Not so fast! A resistor's temperature coefficient doesn't invalidate V=IR. At any temperature, give any two of those quantities it's easy compute the third. That V=IR is a mere approximation is shown (among other ways) by considering the Johnson noise across an open-circuited resistor. Jerry -- Engineering is the art of making what you want from things you can get. &#2013266095;&#2013266095;&#2013266095;&#2013266095;&#2013266095;&#2013266095;&#2013266095;&#2013266095;&#2013266095;&#2013266095;&#2013266095;&#2013266095;&#2013266095;&#2013266095;&#2013266095;&#2013266095;&#2013266095;&#2013266095;&#2013266095;&#2013266095;&#2013266095;&#2013266095;&#2013266095;&#2013266095;&#2013266095;&#2013266095;&#2013266095;&#2013266095;&#2013266095;&#2013266095;&#2013266095;&#2013266095;&#2013266095;&#2013266095;&#2013266095;&#2013266095;&#2013266095;&#2013266095;&#2013266095;&#2013266095;&#2013266095;&#2013266095;&#2013266095;&#2013266095;&#2013266095;&#2013266095;&#2013266095;&#2013266095;&#2013266095;&#2013266095;&#2013266095;&#2013266095;&#2013266095;&#2013266095;&#2013266095;&#2013266095;&#2013266095;&#2013266095;&#2013266095;&#2013266095;&#2013266095;&#2013266095;&#2013266095;&#2013266095;&#2013266095;&#2013266095;&#2013266095;&#2013266095;&#2013266095;&#2013266095;&#2013266095;
On Aug 30, 10:37&#2013266080;am, Jerry Avins <j...@ieee.org> wrote:

> > Not so fast! A resistor's temperature coefficient doesn't invalidate > V=IR. At any temperature, give any two of those quantities it's easy > compute the third.

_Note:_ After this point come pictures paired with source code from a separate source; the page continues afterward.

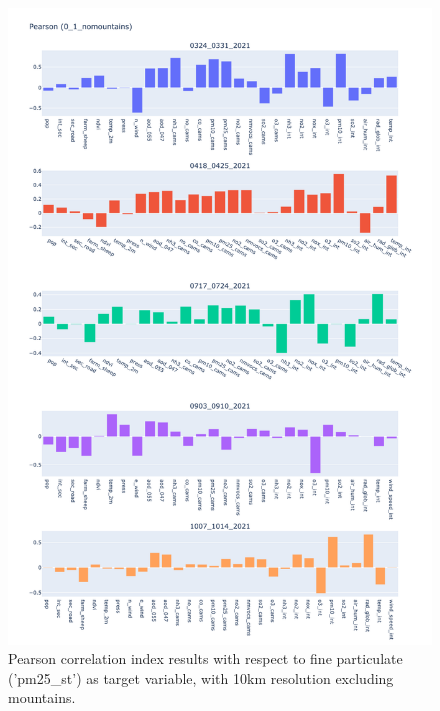 \begin{figure}[H]
    \centering
    \includegraphics[scale=0.35]{images/tests/0_1_nomountainspm25_st_pearson.png}
    \caption{Pearson correlation index results with respect to fine particulate ('pm25\_st') as target variable, with 10km resolution excluding mountains.}
    \label{fig:overview}
\end{figure}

I agree, and apologize for not stating my point clearly. If I apply a voltage to a resistor at time t = 0, there is an initial current flow which decreases slightly as the resistor warms up and reaches thermal equilibrium with its surroundings. This effect is not captured in the V = IR model according to which a steady voltage applied at t = 0 results in a steady (time-invariant) current I = V/R for all time. We use the DC model V = IR all the time and even V(t) = I(t)R which works for time-varying voltages and currents, but neither model includes changes in the value of R as a result of current flow. --Dilip Sarwate useful results,
>Question: I recall learning that if a linear time-invariant system is >driven by a WSS stochastic process, the PSD of the output equals the >PSD of the input multiplied by the square of the magnitude of the >transfer function. So, if I have white noise with some PSD=C, and I >pass this through an integrator, can I compute the PSD of the output by
The integral of white noise yields a random walk, which is not WSS anymore. You can write the autocorrelation (of two arguments) for the result down, but I don't know that a PSD makes sense. One book that discusses differential equations fed by random processes restricts discussion to BIBO-stable systems. I'm not sure if this is overly-restrictive, but an integrator does not fall in that category (pole at the origin, outside the open left half plane).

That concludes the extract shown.